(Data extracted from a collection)
━━━━━━━━

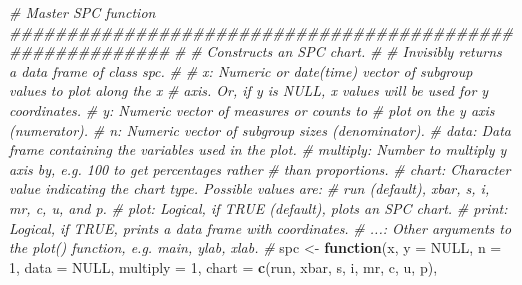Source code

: \documentclass[
]{book}
\newenvironment{Shaded}{\begin{snugshade}}{\end{snugshade}}
\newcommand{\AttributeTok}[1]{\textcolor[rgb]{0.13,0.29,0.53}{#1}}
\newcommand{\CommentTok}[1]{\textcolor[rgb]{0.56,0.35,0.01}{\textit{#1}}}
\newcommand{\ConstantTok}[1]{\textcolor[rgb]{0.56,0.35,0.01}{#1}}
\newcommand{\ControlFlowTok}[1]{\textcolor[rgb]{0.13,0.29,0.53}{\textbf{#1}}}
\newcommand{\DecValTok}[1]{\textcolor[rgb]{0.00,0.00,0.81}{#1}}
\newcommand{\FunctionTok}[1]{\textcolor[rgb]{0.13,0.29,0.53}{\textbf{#1}}}
\newcommand{\NormalTok}[1]{#1}
\newcommand{\OtherTok}[1]{\textcolor[rgb]{0.56,0.35,0.01}{#1}}
\newcommand{\StringTok}[1]{\textcolor[rgb]{0.31,0.60,0.02}{#1}}
\begin{document}
\begin{Shaded}
\begin{Highlighting}[]
\CommentTok{\# Master SPC function \#\#\#\#\#\#\#\#\#\#\#\#\#\#\#\#\#\#\#\#\#\#\#\#\#\#\#\#\#\#\#\#\#\#\#\#\#\#\#\#\#\#\#\#\#\#\#\#\#\#\#\#\#\#\#\#\#\#}
\CommentTok{\# }
\CommentTok{\# Constructs an SPC chart.}
\CommentTok{\# }
\CommentTok{\#  Invisibly returns a data frame of class \textquotesingle{}spc\textquotesingle{}.}
\CommentTok{\# }
\CommentTok{\#  x:        Numeric or date(time) vector of subgroup values to plot along the x}
\CommentTok{\#            axis. Or, if y is NULL, x values will be used for y coordinates.}
\CommentTok{\#  y:        Numeric vector of measures or counts to}
\CommentTok{\#            plot on the y axis (numerator).}
\CommentTok{\#  n:        Numeric vector of subgroup sizes (denominator).}
\CommentTok{\#  data:     Data frame containing the variables used in the plot.}
\CommentTok{\#  multiply: Number to multiply y axis by, e.g. 100 to get percentages rather }
\CommentTok{\#            than proportions.}
\CommentTok{\#  chart:    Character value indicating the chart type. Possible values are:}
\CommentTok{\#            \textquotesingle{}run\textquotesingle{} (default), \textquotesingle{}xbar\textquotesingle{}, \textquotesingle{}s\textquotesingle{}, \textquotesingle{}i\textquotesingle{}, \textquotesingle{}mr\textquotesingle{}, \textquotesingle{}c\textquotesingle{}, \textquotesingle{}u\textquotesingle{}, and \textquotesingle{}p\textquotesingle{}.}
\CommentTok{\#  plot:     Logical, if TRUE (default), plots an SPC chart.}
\CommentTok{\#  print:    Logical, if TRUE, prints a data frame with coordinates.}
\CommentTok{\#  ...:      Other arguments to the plot() function, e.g. main, ylab, xlab.}
\CommentTok{\# }
\NormalTok{spc }\OtherTok{\textless{}{-}} \ControlFlowTok{function}\NormalTok{(x,}
                \AttributeTok{y        =} \ConstantTok{NULL}\NormalTok{,}
                \AttributeTok{n        =} \DecValTok{1}\NormalTok{,}
                \AttributeTok{data     =} \ConstantTok{NULL}\NormalTok{,}
                \AttributeTok{multiply =} \DecValTok{1}\NormalTok{,}
                \AttributeTok{chart    =} \FunctionTok{c}\NormalTok{(}\StringTok{\textquotesingle{}run\textquotesingle{}}\NormalTok{, }\StringTok{\textquotesingle{}xbar\textquotesingle{}}\NormalTok{, }\StringTok{\textquotesingle{}s\textquotesingle{}}\NormalTok{, }\StringTok{\textquotesingle{}i\textquotesingle{}}\NormalTok{, }\StringTok{\textquotesingle{}mr\textquotesingle{}}\NormalTok{, }\StringTok{\textquotesingle{}c\textquotesingle{}}\NormalTok{, }\StringTok{\textquotesingle{}u\textquotesingle{}}\NormalTok{, }\StringTok{\textquotesingle{}p\textquotesingle{}}\NormalTok{),}

\end{Highlighting}
\end{Shaded}
\end{document}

━━━━━━━━

#### WHAT TO PRODUCE
Apart from the pictures, return every entry above exactly as given.

#### TASK ANSWER
Source code

: \documentclass[
]{book}
\newenvironment{Shaded}{\begin{snugshade}}{\end{snugshade}}
\newcommand{\AttributeTok}[1]{\textcolor[rgb]{0.13,0.29,0.53}{#1}}
\newcommand{\CommentTok}[1]{\textcolor[rgb]{0.56,0.35,0.01}{\textit{#1}}}
\newcommand{\ConstantTok}[1]{\textcolor[rgb]{0.56,0.35,0.01}{#1}}
\newcommand{\ControlFlowTok}[1]{\textcolor[rgb]{0.13,0.29,0.53}{\textbf{#1}}}
\newcommand{\DecValTok}[1]{\textcolor[rgb]{0.00,0.00,0.81}{#1}}
\newcommand{\FunctionTok}[1]{\textcolor[rgb]{0.13,0.29,0.53}{\textbf{#1}}}
\newcommand{\NormalTok}[1]{#1}
\newcommand{\OtherTok}[1]{\textcolor[rgb]{0.56,0.35,0.01}{#1}}
\newcommand{\StringTok}[1]{\textcolor[rgb]{0.31,0.60,0.02}{#1}}
\begin{document}
\begin{Shaded}
\begin{Highlighting}[]
\CommentTok{\# Master SPC function \#\#\#\#\#\#\#\#\#\#\#\#\#\#\#\#\#\#\#\#\#\#\#\#\#\#\#\#\#\#\#\#\#\#\#\#\#\#\#\#\#\#\#\#\#\#\#\#\#\#\#\#\#\#\#\#\#\#}
\CommentTok{\# }
\CommentTok{\# Constructs an SPC chart.}
\CommentTok{\# }
\CommentTok{\#  Invisibly returns a data frame of class \textquotesingle{}spc\textquotesingle{}.}
\CommentTok{\# }
\CommentTok{\#  x:        Numeric or date(time) vector of subgroup values to plot along the x}
\CommentTok{\#            axis. Or, if y is NULL, x values will be used for y coordinates.}
\CommentTok{\#  y:        Numeric vector of measures or counts to}
\CommentTok{\#            plot on the y axis (numerator).}
\CommentTok{\#  n:        Numeric vector of subgroup sizes (denominator).}
\CommentTok{\#  data:     Data frame containing the variables used in the plot.}
\CommentTok{\#  multiply: Number to multiply y axis by, e.g. 100 to get percentages rather }
\CommentTok{\#            than proportions.}
\CommentTok{\#  chart:    Character value indicating the chart type. Possible values are:}
\CommentTok{\#            \textquotesingle{}run\textquotesingle{} (default), \textquotesingle{}xbar\textquotesingle{}, \textquotesingle{}s\textquotesingle{}, \textquotesingle{}i\textquotesingle{}, \textquotesingle{}mr\textquotesingle{}, \textquotesingle{}c\textquotesingle{}, \textquotesingle{}u\textquotesingle{}, and \textquotesingle{}p\textquotesingle{}.}
\CommentTok{\#  plot:     Logical, if TRUE (default), plots an SPC chart.}
\CommentTok{\#  print:    Logical, if TRUE, prints a data frame with coordinates.}
\CommentTok{\#  ...:      Other arguments to the plot() function, e.g. main, ylab, xlab.}
\CommentTok{\# }
\NormalTok{spc }\OtherTok{\textless{}{-}} \ControlFlowTok{function}\NormalTok{(x,}
                \AttributeTok{y        =} \ConstantTok{NULL}\NormalTok{,}
                \AttributeTok{n        =} \DecValTok{1}\NormalTok{,}
                \AttributeTok{data     =} \ConstantTok{NULL}\NormalTok{,}
                \AttributeTok{multiply =} \DecValTok{1}\NormalTok{,}
                \AttributeTok{chart    =} \FunctionTok{c}\NormalTok{(}\StringTok{\textquotesingle{}run\textquotesingle{}}\NormalTok{, }\StringTok{\textquotesingle{}xbar\textquotesingle{}}\NormalTok{, }\StringTok{\textquotesingle{}s\textquotesingle{}}\NormalTok{, }\StringTok{\textquotesingle{}i\textquotesingle{}}\NormalTok{, }\StringTok{\textquotesingle{}mr\textquotesingle{}}\NormalTok{, }\StringTok{\textquotesingle{}c\textquotesingle{}}\NormalTok{, }\StringTok{\textquotesingle{}u\textquotesingle{}}\NormalTok{, }\StringTok{\textquotesingle{}p\textquotesingle{}}\NormalTok{),}

\end{Highlighting}
\end{Shaded}
\end{document}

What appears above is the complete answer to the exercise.